In this study, we computed the SAR distribution in two benchmark models with different simulation methods. Comparing methods 1 and 2, we see that by using the appropriate simulation method, we can profit from an approximately 35 times faster calculation that does sacrifice accuracy (γ-index passing rate >99% for 1%/0.5 mm DD and DTA). In method 3, we replaced the applicator model with an analytically equivalent approximation. By replacing the cylindrical shape of the applicators with a rectangular shape, we obtained a model that is more convenient to use in a voxel-based environment. Furthermore, by adjusting the thickness and dielectric constant of the isolating material, we reduced the number of voxels for each applicator. The results were again highly comparable to the golden standard calculation method 1 (γ-index passing rate >99% for 1%/0.5 mm DD and DTA) and approximately 2000 times faster. In calculation method 4, we calculated the electric field of each electrode separately and combined the electric fields to generate the resulting SAR distributions. The almost equivalent results for calculation methods 3 and 4 verify the linearity of the EM field and prove that we can optimize the electrode parameters without a need for continuous recalculation of the SAR distributions, i.e., using an optimization algorithm like in [34,35].

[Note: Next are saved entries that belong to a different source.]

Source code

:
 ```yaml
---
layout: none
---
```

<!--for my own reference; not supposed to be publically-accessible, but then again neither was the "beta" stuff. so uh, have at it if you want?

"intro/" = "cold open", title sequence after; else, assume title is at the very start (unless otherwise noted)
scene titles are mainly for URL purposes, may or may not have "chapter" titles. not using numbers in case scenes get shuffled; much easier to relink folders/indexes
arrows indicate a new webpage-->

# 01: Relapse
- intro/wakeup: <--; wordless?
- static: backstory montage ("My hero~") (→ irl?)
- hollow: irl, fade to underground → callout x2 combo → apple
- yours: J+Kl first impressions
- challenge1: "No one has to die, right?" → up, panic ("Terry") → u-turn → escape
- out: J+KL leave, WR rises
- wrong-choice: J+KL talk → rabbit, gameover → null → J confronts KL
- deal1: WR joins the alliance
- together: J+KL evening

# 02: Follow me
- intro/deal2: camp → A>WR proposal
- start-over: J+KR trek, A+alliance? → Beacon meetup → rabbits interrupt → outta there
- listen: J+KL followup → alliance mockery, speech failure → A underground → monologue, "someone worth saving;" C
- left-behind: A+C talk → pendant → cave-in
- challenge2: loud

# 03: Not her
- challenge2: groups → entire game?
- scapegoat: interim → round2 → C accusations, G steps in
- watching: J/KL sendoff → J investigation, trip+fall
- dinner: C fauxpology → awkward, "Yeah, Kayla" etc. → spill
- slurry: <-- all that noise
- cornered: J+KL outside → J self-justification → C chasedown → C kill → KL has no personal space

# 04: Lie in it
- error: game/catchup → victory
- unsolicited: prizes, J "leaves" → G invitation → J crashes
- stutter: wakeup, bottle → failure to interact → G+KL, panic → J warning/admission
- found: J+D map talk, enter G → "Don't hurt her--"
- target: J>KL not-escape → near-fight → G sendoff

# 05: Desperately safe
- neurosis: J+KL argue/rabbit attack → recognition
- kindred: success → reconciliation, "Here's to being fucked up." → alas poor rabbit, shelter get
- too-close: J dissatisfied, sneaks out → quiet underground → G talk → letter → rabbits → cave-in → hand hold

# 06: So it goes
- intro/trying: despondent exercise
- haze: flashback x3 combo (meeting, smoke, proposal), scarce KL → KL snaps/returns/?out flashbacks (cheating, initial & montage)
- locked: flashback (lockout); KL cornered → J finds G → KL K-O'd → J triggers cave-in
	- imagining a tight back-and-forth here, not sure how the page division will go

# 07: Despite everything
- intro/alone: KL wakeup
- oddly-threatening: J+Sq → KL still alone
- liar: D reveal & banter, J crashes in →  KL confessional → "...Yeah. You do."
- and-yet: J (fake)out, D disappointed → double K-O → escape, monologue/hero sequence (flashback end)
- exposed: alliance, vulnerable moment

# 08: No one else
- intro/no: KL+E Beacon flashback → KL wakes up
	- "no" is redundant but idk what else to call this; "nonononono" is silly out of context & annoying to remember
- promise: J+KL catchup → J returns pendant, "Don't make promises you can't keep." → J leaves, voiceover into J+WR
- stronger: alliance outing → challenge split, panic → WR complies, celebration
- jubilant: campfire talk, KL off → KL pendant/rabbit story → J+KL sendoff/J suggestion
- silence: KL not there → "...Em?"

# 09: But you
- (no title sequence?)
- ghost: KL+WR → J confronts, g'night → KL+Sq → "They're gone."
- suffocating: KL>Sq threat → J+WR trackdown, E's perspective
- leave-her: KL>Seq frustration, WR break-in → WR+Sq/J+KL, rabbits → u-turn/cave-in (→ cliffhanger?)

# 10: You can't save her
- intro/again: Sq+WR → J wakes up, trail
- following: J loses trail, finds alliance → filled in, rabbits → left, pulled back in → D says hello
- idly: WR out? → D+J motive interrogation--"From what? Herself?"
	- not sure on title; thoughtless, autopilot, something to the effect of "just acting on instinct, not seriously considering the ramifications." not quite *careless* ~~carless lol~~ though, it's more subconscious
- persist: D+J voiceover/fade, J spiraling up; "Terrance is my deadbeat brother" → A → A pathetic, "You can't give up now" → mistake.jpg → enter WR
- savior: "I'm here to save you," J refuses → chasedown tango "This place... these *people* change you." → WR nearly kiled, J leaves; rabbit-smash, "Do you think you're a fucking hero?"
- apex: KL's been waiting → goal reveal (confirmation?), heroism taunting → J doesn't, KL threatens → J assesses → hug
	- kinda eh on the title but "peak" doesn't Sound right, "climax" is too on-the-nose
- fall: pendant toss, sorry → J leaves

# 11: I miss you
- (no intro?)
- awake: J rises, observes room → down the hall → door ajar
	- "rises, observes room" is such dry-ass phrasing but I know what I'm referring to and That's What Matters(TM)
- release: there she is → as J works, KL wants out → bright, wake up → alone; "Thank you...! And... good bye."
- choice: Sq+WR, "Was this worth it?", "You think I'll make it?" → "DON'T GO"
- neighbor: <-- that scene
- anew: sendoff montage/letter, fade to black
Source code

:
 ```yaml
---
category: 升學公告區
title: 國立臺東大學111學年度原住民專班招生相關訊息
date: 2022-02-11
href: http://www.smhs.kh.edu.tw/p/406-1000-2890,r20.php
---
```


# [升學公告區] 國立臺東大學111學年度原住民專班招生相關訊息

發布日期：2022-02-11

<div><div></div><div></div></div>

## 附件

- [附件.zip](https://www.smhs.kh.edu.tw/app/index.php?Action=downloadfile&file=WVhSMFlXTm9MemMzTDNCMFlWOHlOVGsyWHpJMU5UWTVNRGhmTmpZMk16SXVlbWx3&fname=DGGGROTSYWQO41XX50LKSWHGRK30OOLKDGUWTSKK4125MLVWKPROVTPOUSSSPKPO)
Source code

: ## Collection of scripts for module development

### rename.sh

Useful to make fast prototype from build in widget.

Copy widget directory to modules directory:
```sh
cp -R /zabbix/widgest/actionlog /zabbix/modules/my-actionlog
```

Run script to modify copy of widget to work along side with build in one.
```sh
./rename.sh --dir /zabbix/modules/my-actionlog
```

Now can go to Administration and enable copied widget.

The 1%/0.5 mm DD and DTA >99% agreement of this study is considerably tighter than the agreement considered acceptable in HDR-BT, where 2%/2 mm is regarded as a good agreement [31]. In our case, the 2%/2 mm agreement is >99.5%, as can be seen in Table 4. This pinpoints the macroscopic accuracy of our simplifications. The highest mismatch between calculation methods was close to and at the applicator surface. For calculation methods 3 and 4, this should be expected due to the different local geometry of the electrode and dielectric. The higher mismatch regions are also the regions where the SAR is highest. As can be observed in Figure 8, the almost exponential SAR drop around the applicators in Figure 8a–c translates into a less steep and broader temperature distribution around the applicators in Figure 8d–f. This is also evident and experimentally verified in our earlier work about the ThermoBrachy applicators [12]. Hence, the impact of calculation inconsistencies can be presumed to be lower for the temperature distribution.

In the framework of simultaneous ThermoBrachytherapy, it is crucial to generate an IHT treatment plan in a time frame of minutes for the patient who has been implanted with applicators. Treatment planning calculation time in BT takes approximately up to 15 min [36]. In this study, we performed a single calculation of the electric field and SAR for three patient implantations in 2.5 to 4 min on a standard PC. This can be further reduced to seconds by using better hardware, parallelization, and application of specific software optimization. Nevertheless, the presented clinical example IHT planning results demonstrate that it is feasible to perform IHT treatment planning in a timeframe that fits well within the standard HDR workflow. The feasibility of electric field superpositioning also enables fast, automated SAR or temperature-based optimization of the IHT treatment, improving the IHT treatment planning quality even further. In adaptive treatment planning, artificial intelligence might play a role as well [37]. With calculation methods 3 and 4, the computational complexity of the EM field is scaled down substantially. The approach can be used for rapid computation of the EM field. This is, therefore, a significant improvement towards parallel IHT and HDR-BT planning.

5. Conclusions

This study demonstrates that it is feasible to perform fast and accurate treatment planning for the capacitively coupled ThermoBrachy applicators operating at 27 MHz using commercial treatment planning software. By using a quasistatic approximation and applying a simplified applicator geometry, the computation time of a realistic IHT applicator configuration can be reduced from hours to seconds without losing calculation accuracy. The proposed hyperthermia treatment planning approach has the potential to integrate into the standard HDR-BT workflow.